Mexico said on Tuesday it would seek to void a court decision that freed a Mexican drug boss imprisoned for ordering the 1985 torture and murder of a U.S. drug enforcement agent, a ruling that has angered the United States.
A Mexican court on Friday cut short the 40-year sentence Rafael Caro Quintero was serving for orchestrating the killing of Drug Enforcement Administration agent Enrique "Kiki" Camarena, ending his 28-year stay behind bars.
It ruled that he should have been tried in a state court instead of a federal one.
The decision outraged the U.S. government, with some officials demanding Caro Quintero face charges in the United States for ordering the murder.

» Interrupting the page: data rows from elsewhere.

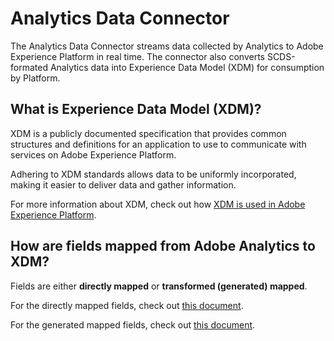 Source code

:# Analytics Data Connector

The Analytics Data Connector streams data collected by Analytics to Adobe Experience Platform in real time. The connector also converts SCDS-formated Analytics data into Experience Data Model (XDM) for consumption by Platform.

## What is Experience Data Model (XDM)?

XDM is a publicly documented specification that provides common structures and definitions for an application to use to communicate with services on Adobe Experience Platform. 

Adhering to XDM standards allows data to be uniformly incorporated, making it easier to deliver data and gather information.

For more information about XDM, check out how [XDM is used in Adobe Experience Platform][xdm].

## How are fields mapped from Adobe Analytics to XDM?

Fields are either **directly mapped** or **transformed (generated) mapped**.

For the directly mapped fields, check out [this document][direct].

For the generated mapped fields, check out [this document][indirect].

[xdm]: ../schema_registry/xdm_system/xdm_system_in_experience_platform.md

[direct]: direct_mapping_fields.md
[indirect]: generated_mapping_fields.md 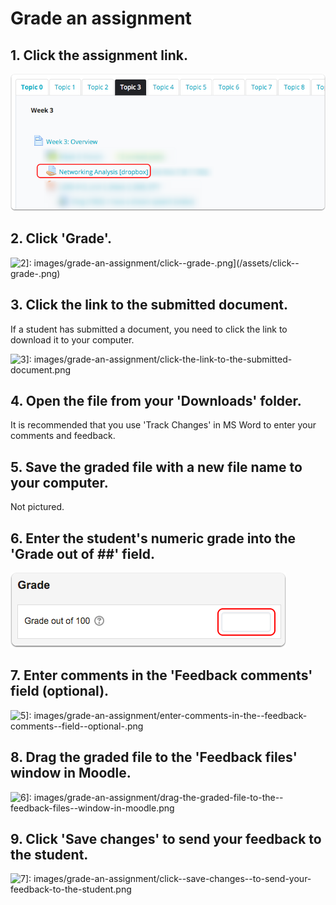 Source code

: # Grade an assignment

## 1. Click the assignment link.

![\[1\]: images/grade-an-assignment/click-the-assignment-link.png](../.gitbook/assets/click-the-assignment-link.png)

## 2.  Click 'Grade'.

![2\]: images/grade-an-assignment/click--grade-.png\]\(/assets/click--grade-.png\)](../.gitbook/assets/click-grade.png)

## 3.  Click the link to the submitted document.

If a student has submitted a document, you need to click the link to download it to your computer.

![3\]: images/grade-an-assignment/click-the-link-to-the-submitted-document.png ](../.gitbook/assets/click-the-link-to-the-submitted-document.png)

## 4.  Open the file from your 'Downloads' folder.

It is recommended that you use 'Track Changes' in MS Word to enter your comments and feedback.

## 5.  Save the graded file with a new file name to your computer.

Not pictured.

## 6.  Enter the student's numeric grade into the 'Grade out of \#\#' field.

![](../.gitbook/assets/enter-the-student-s-numeric-grade-into-the-grade-out-of-field.png)

## 7.  Enter comments in the 'Feedback comments' field \(optional\).

![5\]: images/grade-an-assignment/enter-comments-in-the--feedback-comments--field--optional-.png](../.gitbook/assets/enter-comments-in-the-feedback-comments-field-optional.png)

## 8.  Drag the graded file to the 'Feedback files' window in Moodle.

![6\]: images/grade-an-assignment/drag-the-graded-file-to-the--feedback-files--window-in-moodle.png](../.gitbook/assets/drag-the-graded-file-to-the-feedback-files-window-in-moodle.png)

## 9. Click 'Save changes' to send your feedback to the student.

![7\]: images/grade-an-assignment/click--save-changes--to-send-your-feedback-to-the-student.png ](../.gitbook/assets/click-save-changes-to-send-your-feedback-to-the-student.png)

"We will have to look for legal avenues at the disposal of the Mexican state to nullify the decision this judge made," Mexican Foreign Minister Jose Antonio Meade told reporters.
Mexico's judiciary is independent of the executive branch, and it was not immediately clear what steps the government could take to have the decision overturned.

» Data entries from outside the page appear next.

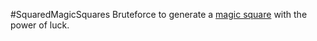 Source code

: #SquaredMagicSquares
Bruteforce to generate a [magic square](https://youtu.be/aOT_bG-vWyg) with the power of luck. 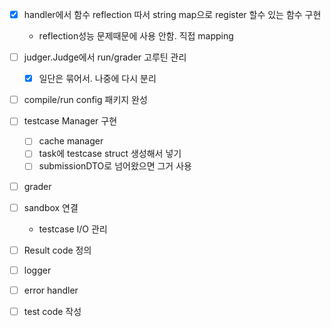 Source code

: 
- [x] handler에서 함수 reflection 따서 string map으로 register 할수 있는 함수 구현
  - reflection성능 문제때문에 사용 안함. 직접 mapping
- [ ] judger.Judge에서 run/grader 고루틴 관리
  - [x] 일단은 묶어서. 나중에 다시 분리
- [ ] compile/run config 패키지 완성
- [ ] testcase Manager 구현
  - [ ] cache manager
  - [ ] task에 testcase struct 생성해서 넣기
   - [ ] submissionDTO로 넘어왔으면 그거 사용
- [ ] grader
- [ ] sandbox 연결
  - testcase I/O 관리
- [ ] Result code 정의
- [ ] logger
- [ ] error handler
- [ ] test code 작성
 
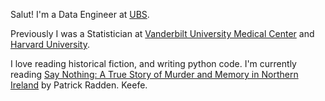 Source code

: Salut!
I'm a Data Engineer at [UBS](https://ubs.com).

Previously I was a Statistician at [Vanderbilt University Medical Center](https://www.vumc.org/health-policy/welcome-health-policy) and [Harvard University](https://www.hsph.harvard.edu/biostatistics/).

I love reading historical fiction, and writing python code. I'm currently reading [Say Nothing: A True Story of Murder and Memory in Northern Ireland](https://www.amazon.com/Say-Nothing-Murder-Northern-Ireland/dp/0385521316) by Patrick Radden. Keefe. 

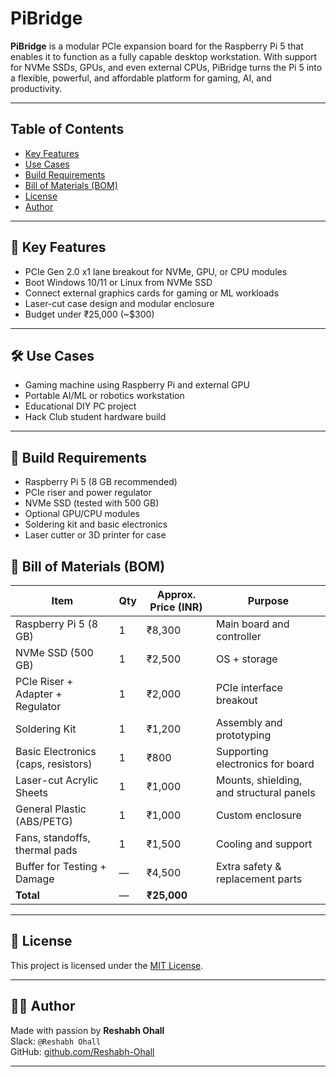 # PiBridge

**PiBridge** is a modular PCIe expansion board for the Raspberry Pi 5 that enables it to function as a fully capable desktop workstation. With support for NVMe SSDs, GPUs, and even external CPUs, PiBridge turns the Pi 5 into a flexible, powerful, and affordable platform for gaming, AI, and productivity.

---

## Table of Contents

- [Key Features](#keyfeatures)
- [Use Cases](#usecases)
- [Build Requirements](#BuildRequirements)
- [Bill of Materials (BOM)](#BillofMaterials(BOM))
- [License](#license)
- [Author](#author)

---

## 🔧 Key Features

- PCIe Gen 2.0 x1 lane breakout for NVMe, GPU, or CPU modules
- Boot Windows 10/11 or Linux from NVMe SSD
- Connect external graphics cards for gaming or ML workloads
- Laser-cut case design and modular enclosure
- Budget under ₹25,000 (~$300)

---

## 🛠️ Use Cases

- Gaming machine using Raspberry Pi and external GPU
- Portable AI/ML or robotics workstation
- Educational DIY PC project
- Hack Club student hardware build

---

## 🚧 Build Requirements

- Raspberry Pi 5 (8 GB recommended)
- PCIe riser and power regulator
- NVMe SSD (tested with 500 GB)
- Optional GPU/CPU modules
- Soldering kit and basic electronics
- Laser cutter or 3D printer for case


## 🧾 Bill of Materials (BOM)

| Item                                | Qty | Approx. Price (INR) | Purpose                                  |
|-------------------------------------|-----|----------------------|------------------------------------------|
| Raspberry Pi 5 (8 GB)               | 1   | ₹8,300               | Main board and controller                |
| NVMe SSD (500 GB)                   | 1   | ₹2,500               | OS + storage                             |
| PCIe Riser + Adapter + Regulator    | 1   | ₹2,000               | PCIe interface breakout                  |
| Soldering Kit                       | 1   | ₹1,200               | Assembly and prototyping                 |
| Basic Electronics (caps, resistors) | 1   | ₹800                 | Supporting electronics for board         |
| Laser-cut Acrylic Sheets            | 1   | ₹1,000               | Mounts, shielding, and structural panels |
| General Plastic (ABS/PETG)          | 1   | ₹1,000               | Custom enclosure                         |
| Fans, standoffs, thermal pads       | 1   | ₹1,500               | Cooling and support                      |
| Buffer for Testing + Damage         | —   | ₹4,500               | Extra safety & replacement parts         |
| **Total**                           | —   | **₹25,000**          |                                          |


---

## 📜 License

This project is licensed under the [MIT License](LICENSE).

---

## 🙋‍♂️ Author

Made with passion by **Reshabh Ohall**  
Slack: `@Reshabh Ohall`  
GitHub: [github.com/Reshabh-Ohall](https://github.com/Reshabh-Ohall)


---

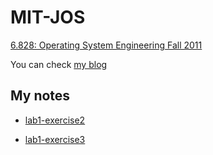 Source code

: # MIT-JOS
[6.828: Operating System Engineering Fall 2011](https://pdos.csail.mit.edu/6.828/2011/schedule.html)

You can check [my blog](http://jameeeees.github.io/)

## My notes

* [lab1-exercise2](https://github.com/Jameeeees/MIT-JOS/blob/master/lab1/lab1-exercise2.md)

* [lab1-exercise3](https://github.com/Jameeeees/MIT-JOS/blob/master/lab1/lab1-exercise3.md)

Caro Quintero, whose lawyer could not be reached for comment, was a leader of the Guadalajara cartel, a forerunner of the Sinaloa cartel led by Mexico's most-wanted drug lord Joaquin "Shorty" Guzman.

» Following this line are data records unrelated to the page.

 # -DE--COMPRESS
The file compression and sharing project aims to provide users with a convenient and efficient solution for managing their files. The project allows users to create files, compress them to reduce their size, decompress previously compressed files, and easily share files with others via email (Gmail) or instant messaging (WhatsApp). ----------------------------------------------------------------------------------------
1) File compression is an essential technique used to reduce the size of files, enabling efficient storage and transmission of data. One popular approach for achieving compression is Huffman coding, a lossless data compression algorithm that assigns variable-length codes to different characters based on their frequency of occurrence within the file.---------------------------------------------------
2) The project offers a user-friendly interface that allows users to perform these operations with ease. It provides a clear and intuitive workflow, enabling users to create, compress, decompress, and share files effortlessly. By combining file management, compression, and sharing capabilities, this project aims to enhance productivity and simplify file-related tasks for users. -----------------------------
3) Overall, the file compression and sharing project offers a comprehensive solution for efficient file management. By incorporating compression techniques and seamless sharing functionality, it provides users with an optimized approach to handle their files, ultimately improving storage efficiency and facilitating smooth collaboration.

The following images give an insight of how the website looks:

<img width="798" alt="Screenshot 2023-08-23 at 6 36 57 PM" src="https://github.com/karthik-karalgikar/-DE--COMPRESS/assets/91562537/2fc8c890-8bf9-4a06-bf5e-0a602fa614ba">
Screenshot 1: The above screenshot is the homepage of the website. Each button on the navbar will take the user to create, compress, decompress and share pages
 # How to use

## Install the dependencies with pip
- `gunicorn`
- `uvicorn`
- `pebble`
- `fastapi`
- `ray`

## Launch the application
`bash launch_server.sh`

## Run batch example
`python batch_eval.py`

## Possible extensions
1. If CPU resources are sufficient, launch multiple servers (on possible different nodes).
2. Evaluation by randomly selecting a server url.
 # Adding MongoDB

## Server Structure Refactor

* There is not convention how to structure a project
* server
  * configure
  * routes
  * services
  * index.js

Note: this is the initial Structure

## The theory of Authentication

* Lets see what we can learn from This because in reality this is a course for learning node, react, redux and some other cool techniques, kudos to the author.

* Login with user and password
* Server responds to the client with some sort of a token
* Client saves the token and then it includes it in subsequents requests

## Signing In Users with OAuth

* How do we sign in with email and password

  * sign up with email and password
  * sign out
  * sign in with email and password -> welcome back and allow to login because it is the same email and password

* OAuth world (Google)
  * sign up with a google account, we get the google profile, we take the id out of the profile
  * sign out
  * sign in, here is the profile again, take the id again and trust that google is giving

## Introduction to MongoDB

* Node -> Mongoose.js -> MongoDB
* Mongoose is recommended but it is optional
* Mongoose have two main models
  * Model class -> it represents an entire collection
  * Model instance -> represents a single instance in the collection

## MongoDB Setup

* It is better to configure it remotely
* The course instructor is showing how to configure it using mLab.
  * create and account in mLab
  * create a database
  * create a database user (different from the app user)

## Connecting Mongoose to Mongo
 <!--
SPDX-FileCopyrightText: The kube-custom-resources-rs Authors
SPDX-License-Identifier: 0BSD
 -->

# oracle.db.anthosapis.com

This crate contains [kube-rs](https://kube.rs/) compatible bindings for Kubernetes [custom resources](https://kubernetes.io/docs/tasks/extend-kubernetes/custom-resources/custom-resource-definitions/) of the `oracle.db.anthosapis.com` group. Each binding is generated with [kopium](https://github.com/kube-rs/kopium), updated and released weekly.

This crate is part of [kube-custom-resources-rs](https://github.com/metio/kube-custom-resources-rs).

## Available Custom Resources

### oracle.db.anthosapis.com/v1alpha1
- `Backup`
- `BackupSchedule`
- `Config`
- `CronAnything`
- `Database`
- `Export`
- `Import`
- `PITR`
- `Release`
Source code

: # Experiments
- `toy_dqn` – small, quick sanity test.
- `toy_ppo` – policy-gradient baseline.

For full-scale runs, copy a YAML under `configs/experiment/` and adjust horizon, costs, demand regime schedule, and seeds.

Camarena was kidnapped, tortured and murdered in retaliation for his involvement in successful drug busts.
Meade said the court ruling had not disrupted relations between Mexico and the United States.
More than 70,000 people have been killed in Mexican drug violence since 2007, when the previous government launched a militarized attack on warring cartels.
President Enrique Pena Nieto, who took office in December, has shifted the focus away from going after cartel bosses to fighting crimes such as extortion and kidnapping.